|The view from Monkey Bear Falls|
So, over the last few days I have been thinking on the fact that I have some pretty skewed views. I have some attitudes, habits, and opinions that are way more worldly than Godly...and I would like to explore these things in a little mini-series.
Today, I was thinking about how justified I feel in my harsh responses toward my husband and my kids. I make every kind of excuse as to why it should be alright for me to be quick to anger.
Some examples, you ask?? How about when it's "that time of the month" and I rudely push my husband away? How about when I am trying to listen to someone talk and Hunter makes an obnoxious noise and I angrily tell him to be quiet?

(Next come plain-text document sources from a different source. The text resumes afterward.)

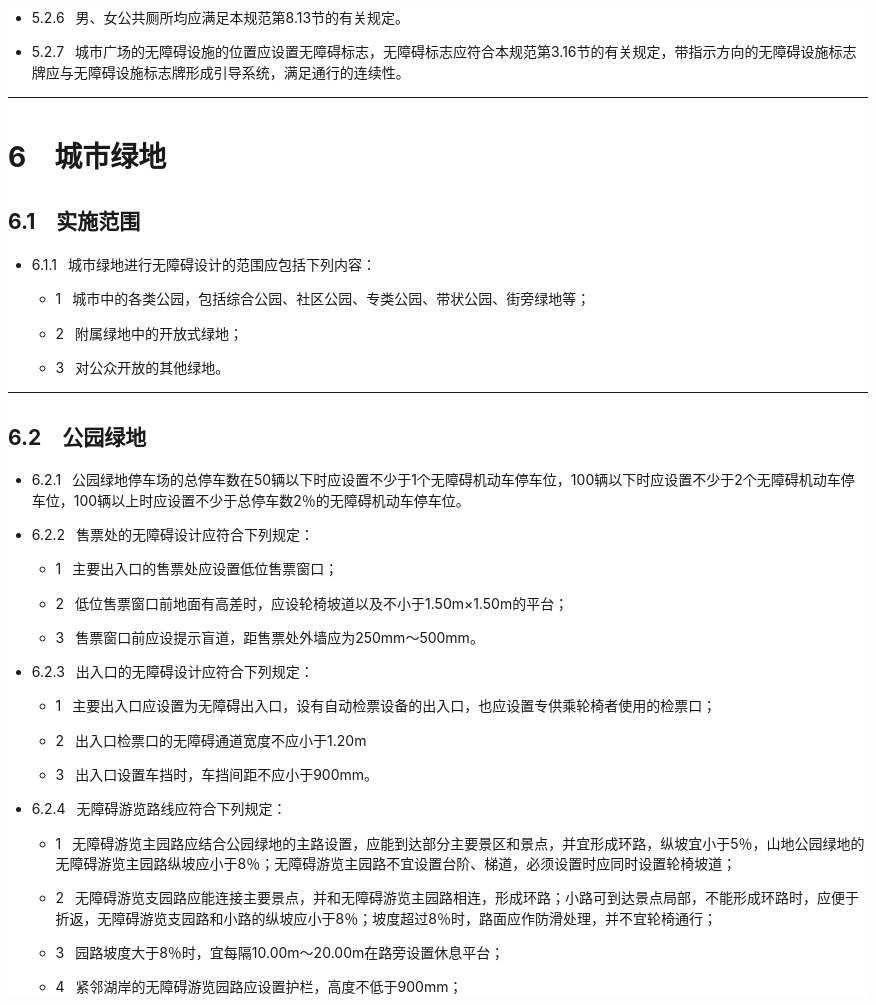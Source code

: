 - 5.2.6
 男、女公共厕所均应满足本规范第8.13节的有关规定。  

- 5.2.7
 城市广场的无障碍设施的位置应设置无障碍标志，无障碍标志应符合本规范第3.16节的有关规定，带指示方向的无障碍设施标志牌应与无障碍设施标志牌形成引导系统，满足通行的连续性。  

---
# 6  城市绿地

## 6.1  实施范围


- 6.1.1
 城市绿地进行无障碍设计的范围应包括下列内容：  

	- 1	 城市中的各类公园，包括综合公园、社区公园、专类公园、带状公园、街旁绿地等；  

	- 2	 附属绿地中的开放式绿地；  

	- 3	 对公众开放的其他绿地。  

---
## 6.2  公园绿地


- 6.2.1
 公园绿地停车场的总停车数在50辆以下时应设置不少于1个无障碍机动车停车位，100辆以下时应设置不少于2个无障碍机动车停车位，100辆以上时应设置不少于总停车数2％的无障碍机动车停车位。  

- 6.2.2
 售票处的无障碍设计应符合下列规定：  

	- 1	 主要出入口的售票处应设置低位售票窗口；  

	- 2	 低位售票窗口前地面有高差时，应设轮椅坡道以及不小于1.50m×1.50m的平台；  

	- 3	 售票窗口前应设提示盲道，距售票处外墙应为250mm～500mm。  

- 6.2.3
 出入口的无障碍设计应符合下列规定：  

	- 1	 主要出入口应设置为无障碍出入口，设有自动检票设备的出入口，也应设置专供乘轮椅者使用的检票口；  

	- 2	 出入口检票口的无障碍通道宽度不应小于1.20m  

	- 3	 出入口设置车挡时，车挡间距不应小于900mm。  

- 6.2.4
 无障碍游览路线应符合下列规定：  

	- 1	 无障碍游览主园路应结合公园绿地的主路设置，应能到达部分主要景区和景点，并宜形成环路，纵坡宜小于5％，山地公园绿地的无障碍游览主园路纵坡应小于8％；无障碍游览主园路不宜设置台阶、梯道，必须设置时应同时设置轮椅坡道；  

	- 2	 无障碍游览支园路应能连接主要景点，并和无障碍游览主园路相连，形成环路；小路可到达景点局部，不能形成环路时，应便于折返，无障碍游览支园路和小路的纵坡应小于8％；坡度超过8％时，路面应作防滑处理，并不宜轮椅通行；  

	- 3	 园路坡度大于8％时，宜每隔10.00m～20.00m在路旁设置休息平台；  

	- 4	 紧邻湖岸的无障碍游览园路应设置护栏，高度不低于900mm；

How about when Adalia woke up from her seven second nap, when I really wanted a break, and I pull her out of her crib with a crappy attitude? How about when I have been up for two hours with the kids, and my husband wakes up still feeling "tired" and I sit there thinking to myself, "What a prick...HE is tired...he has NO CLUE what tired even is"?
I bet some of you readers are thinking...."You are a horrible person. I am never reading your blog again. I don't think those things; you have some major issues." Probably true. But stick with me. I am trying to be honest in hopes of sharing some of the beauty of God with you.
My ugliness comes from a sinful nature that is so deep in us that sometimes I think my bones are made of a desire to sin. That being said, I am a new creation, made COMPLETELY complete in the blood of Christ. And I strongly desire to be Christ-like in all that I do. Those thoughts, those attitudes, those actions, they are coming from a place in me that I fight. The world, satan, and our lazy sinfulness would tell me that I am completely justified in my frustration. But, I believe that God has something else to say about it.
2 Corinthians 5:14 For Christ’s love compels us, because we are convinced that one died for all, and therefore all died. 15 And he died for all, that those who live should no longer live for themselves but for him who died for them and was raised again. 16 So from now on we regard no one from a worldly point of view. Though we once regarded Christ in this way, we do so no longer. 17 Therefore, if anyone is in Christ, the new creation has come:[a] The old has gone, the new is here!
Rather than blaming my attitude on the circumstances around me, I want to take responsibility for my wrongs and try to change. I want to always respond in love, in gentleness, with kindness and understanding.
Do you ever blame your attitude on your circumstances? Is this an area that God is trying to work on your heart?